# This is Data preprocessing


In [8]:
import re
import nltk

nltk.download('punkt')

import emoji
import numpy as np
from nltk.tokenize import word_tokenize

[nltk_data] Downloading package punkt to
[nltk_data]     C:\Users\Acer\AppData\Roaming\nltk_data...
[nltk_data]   Package punkt is already up-to-date!


In [40]:
corpus = 'I am happy because I am learning'
corpus

'I am happy because I am learning'

In [41]:
def tokenize(corpus):
    data = re.sub(r'[,!?;-]+','.',corpus)
    data = nltk.word_tokenize(data)
    data = [ ch.lower() for ch in data
             if ch.isalpha()
             or ch == '.'
           ]
    return data

In [52]:
words = tokenize(corpus)
print(words)

['i', 'am', 'happy', 'because', 'i', 'am', 'learning']


In [48]:
def get_window(wordlist,C=2):
    i = C
    while i < len(wordlist) - C:
        center_word = wordlist[i]
        context_word = wordlist[i-C:i] + wordlist[i+1 : i+C+1]
        yield center_word, context_word
        i+=1


In [59]:
print(words)
for center_word, context_word in get_window(words):
    print(f"center: {center_word} \t\t context: {context_word}")

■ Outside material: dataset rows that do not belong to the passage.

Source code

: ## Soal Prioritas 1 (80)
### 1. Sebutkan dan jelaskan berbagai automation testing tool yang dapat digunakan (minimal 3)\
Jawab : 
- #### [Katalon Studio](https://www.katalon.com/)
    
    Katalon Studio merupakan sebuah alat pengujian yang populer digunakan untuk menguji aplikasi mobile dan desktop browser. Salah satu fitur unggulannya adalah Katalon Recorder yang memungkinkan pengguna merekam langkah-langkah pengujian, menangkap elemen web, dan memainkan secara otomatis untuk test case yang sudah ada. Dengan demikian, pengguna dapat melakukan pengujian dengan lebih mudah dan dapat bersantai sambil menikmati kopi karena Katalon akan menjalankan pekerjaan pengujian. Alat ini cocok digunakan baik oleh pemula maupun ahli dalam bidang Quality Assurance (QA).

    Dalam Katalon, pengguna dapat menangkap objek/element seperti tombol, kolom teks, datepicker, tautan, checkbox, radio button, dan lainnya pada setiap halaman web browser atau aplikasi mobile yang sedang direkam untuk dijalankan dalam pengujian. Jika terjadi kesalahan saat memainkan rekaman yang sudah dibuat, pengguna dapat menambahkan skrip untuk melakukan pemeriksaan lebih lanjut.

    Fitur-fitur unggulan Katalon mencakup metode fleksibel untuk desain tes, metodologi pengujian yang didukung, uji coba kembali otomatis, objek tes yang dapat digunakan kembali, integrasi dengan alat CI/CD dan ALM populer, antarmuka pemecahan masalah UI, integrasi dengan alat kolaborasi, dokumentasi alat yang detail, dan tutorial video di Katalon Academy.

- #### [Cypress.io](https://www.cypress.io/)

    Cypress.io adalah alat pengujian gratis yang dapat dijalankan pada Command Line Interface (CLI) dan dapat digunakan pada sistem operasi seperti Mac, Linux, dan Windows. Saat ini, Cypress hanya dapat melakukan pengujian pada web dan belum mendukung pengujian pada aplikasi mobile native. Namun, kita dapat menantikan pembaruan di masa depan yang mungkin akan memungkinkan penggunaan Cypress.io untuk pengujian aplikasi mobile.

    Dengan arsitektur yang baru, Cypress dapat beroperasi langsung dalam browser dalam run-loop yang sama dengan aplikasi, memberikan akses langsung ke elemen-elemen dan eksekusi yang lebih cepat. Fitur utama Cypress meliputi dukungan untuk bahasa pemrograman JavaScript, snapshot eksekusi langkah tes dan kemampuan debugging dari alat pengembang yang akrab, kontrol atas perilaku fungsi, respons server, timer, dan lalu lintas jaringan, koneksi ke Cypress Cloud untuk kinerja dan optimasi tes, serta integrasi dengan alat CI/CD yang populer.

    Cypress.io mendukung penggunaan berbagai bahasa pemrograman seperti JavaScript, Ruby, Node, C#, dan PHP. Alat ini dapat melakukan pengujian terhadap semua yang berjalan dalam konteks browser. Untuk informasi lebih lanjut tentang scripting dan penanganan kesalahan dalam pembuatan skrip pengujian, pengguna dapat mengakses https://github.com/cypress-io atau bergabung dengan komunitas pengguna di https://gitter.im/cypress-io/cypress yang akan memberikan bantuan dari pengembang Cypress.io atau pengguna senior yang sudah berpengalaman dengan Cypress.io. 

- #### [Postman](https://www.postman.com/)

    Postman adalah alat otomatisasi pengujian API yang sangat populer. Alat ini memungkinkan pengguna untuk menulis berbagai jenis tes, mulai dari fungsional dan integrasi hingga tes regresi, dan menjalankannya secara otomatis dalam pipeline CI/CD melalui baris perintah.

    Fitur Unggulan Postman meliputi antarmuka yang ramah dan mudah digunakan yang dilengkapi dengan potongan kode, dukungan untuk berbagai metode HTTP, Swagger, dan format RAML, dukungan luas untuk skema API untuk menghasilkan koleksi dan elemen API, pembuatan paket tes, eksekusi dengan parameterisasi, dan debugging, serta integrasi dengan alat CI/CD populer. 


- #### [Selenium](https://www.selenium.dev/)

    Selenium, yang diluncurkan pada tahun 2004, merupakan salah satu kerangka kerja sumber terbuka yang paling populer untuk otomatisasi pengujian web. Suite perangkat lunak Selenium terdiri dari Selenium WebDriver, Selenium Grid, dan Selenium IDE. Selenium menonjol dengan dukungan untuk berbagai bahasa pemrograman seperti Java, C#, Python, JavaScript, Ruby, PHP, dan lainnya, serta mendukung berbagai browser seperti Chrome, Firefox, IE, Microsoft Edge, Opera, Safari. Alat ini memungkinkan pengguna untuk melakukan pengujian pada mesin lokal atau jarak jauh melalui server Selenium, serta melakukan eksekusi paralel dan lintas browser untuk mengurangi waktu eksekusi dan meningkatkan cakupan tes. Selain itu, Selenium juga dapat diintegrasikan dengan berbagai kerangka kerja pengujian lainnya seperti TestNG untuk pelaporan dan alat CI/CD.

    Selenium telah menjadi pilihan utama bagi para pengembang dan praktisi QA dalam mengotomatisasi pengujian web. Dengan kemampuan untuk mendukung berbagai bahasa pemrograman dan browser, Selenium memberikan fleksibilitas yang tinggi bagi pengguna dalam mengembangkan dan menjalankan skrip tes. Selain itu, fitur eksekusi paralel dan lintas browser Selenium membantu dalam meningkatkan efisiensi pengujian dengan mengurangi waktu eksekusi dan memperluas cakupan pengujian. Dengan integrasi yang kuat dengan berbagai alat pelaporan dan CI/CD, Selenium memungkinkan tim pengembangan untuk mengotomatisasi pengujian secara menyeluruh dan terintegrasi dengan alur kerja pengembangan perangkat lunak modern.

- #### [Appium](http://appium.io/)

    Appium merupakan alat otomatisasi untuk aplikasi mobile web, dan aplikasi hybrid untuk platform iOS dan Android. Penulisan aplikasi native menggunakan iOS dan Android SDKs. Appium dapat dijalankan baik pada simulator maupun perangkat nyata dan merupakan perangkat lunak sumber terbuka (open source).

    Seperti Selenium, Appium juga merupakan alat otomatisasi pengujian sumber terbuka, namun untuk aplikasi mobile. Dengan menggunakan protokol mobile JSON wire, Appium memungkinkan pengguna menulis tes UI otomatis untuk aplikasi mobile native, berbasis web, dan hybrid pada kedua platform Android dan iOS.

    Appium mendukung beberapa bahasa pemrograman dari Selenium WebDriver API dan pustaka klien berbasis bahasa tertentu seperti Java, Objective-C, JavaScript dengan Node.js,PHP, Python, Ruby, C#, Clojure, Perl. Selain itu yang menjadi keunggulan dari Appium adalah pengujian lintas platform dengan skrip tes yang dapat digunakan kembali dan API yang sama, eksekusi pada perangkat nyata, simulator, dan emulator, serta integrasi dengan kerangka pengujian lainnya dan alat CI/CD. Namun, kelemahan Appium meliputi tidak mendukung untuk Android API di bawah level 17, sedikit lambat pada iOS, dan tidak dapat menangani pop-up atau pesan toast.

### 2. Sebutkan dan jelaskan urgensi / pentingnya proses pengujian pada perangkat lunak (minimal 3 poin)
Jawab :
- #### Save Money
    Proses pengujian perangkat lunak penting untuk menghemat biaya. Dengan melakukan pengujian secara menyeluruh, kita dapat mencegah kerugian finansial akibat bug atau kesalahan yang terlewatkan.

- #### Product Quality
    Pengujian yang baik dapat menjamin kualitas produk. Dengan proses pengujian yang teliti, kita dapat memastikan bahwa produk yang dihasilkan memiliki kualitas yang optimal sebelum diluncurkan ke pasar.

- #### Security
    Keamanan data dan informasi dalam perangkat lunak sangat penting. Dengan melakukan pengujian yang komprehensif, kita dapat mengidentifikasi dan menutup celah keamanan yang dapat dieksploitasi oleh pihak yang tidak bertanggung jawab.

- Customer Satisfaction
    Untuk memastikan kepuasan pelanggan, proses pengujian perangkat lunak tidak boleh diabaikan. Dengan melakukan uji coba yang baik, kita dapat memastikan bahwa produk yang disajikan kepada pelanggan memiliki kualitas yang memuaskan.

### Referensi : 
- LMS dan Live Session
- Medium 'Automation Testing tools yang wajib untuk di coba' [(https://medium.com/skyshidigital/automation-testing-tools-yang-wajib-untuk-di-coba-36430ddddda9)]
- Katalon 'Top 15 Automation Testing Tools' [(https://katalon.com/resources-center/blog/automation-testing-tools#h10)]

['i', 'am', 'happy', 'because', 'i', 'am', 'learning']
center: happy 		 context: ['i', 'am', 'because', 'i']
center: because 		 context: ['am', 'happy', 'i', 'am']
center: i 		 context: ['happy', 'because', 'am', 'learning']


In [77]:
def get_dict(wordlist):
    vocab = set(wordlist)
    v = len(vocab)
    vocab = sorted(vocab)
    word2IncDic = dict()
    Inc2WordDic = dict()
    for w,i in zip(vocab, range(v)):
        word2IncDic[w] = i
        Inc2WordDic[i] = w
    return word2IncDic,Inc2WordDic,v

In [79]:
word2IncDic,Inc2WordDic,V = get_dict(words)
print(word2IncDic)
print(Inc2WordDic)
print(V)

{'am': 0, 'because': 1, 'happy': 2, 'i': 3, 'learning': 4}
{0: 'am', 1: 'because', 2: 'happy', 3: 'i', 4: 'learning'}
5


In [83]:
def get_vector_center(word, word2IncDic, V):
    vec = np.zeros(V)
    vec[word2IncDic[word]] = 1
    return vec;

In [84]:
def get_vector_context(wordList, word2IncDic, V):
    vec = [get_vector_center(w,word2IncDic,V) for w in wordList]
    return np.mean(vec,axis=0);

In [86]:
vec_center = get_vector_center('happy',word2IncDic,V)
vec_context = get_vector_context(['i','am','because','i'],word2IncDic,V)
print(vec_center)
print(vec_context)

[0. 0. 1. 0. 0.]
[0.25 0.25 0.   0.5  0.  ]


In [87]:
def get_all_training_data(corpus):
    data = tokenize(corpus)
    word2IncDic,_,V = get_dict(data)
    for center_word, context_word in get_window(data):
        vec_center = get_vector_center(center_word,word2IncDic,V)
        vec_context = get_vector_context(context_word,word2IncDic,V)
        yield vec_center, vec_context

In [88]:
for x,y in get_all_training_data(corpus):
    print(f'center vector {x}')
    print(f'context vector {y}')

center vector [0. 0. 1. 0. 0.]
context vector [0.25 0.25 0.   0.5  0.  ]
center vector [0. 1. 0. 0. 0.]
context vector [0.5  0.   0.25 0.25 0.  ]
center vector [0. 0. 0. 1. 0.]
context vector [0.25 0.25 0.25 0.   0.25]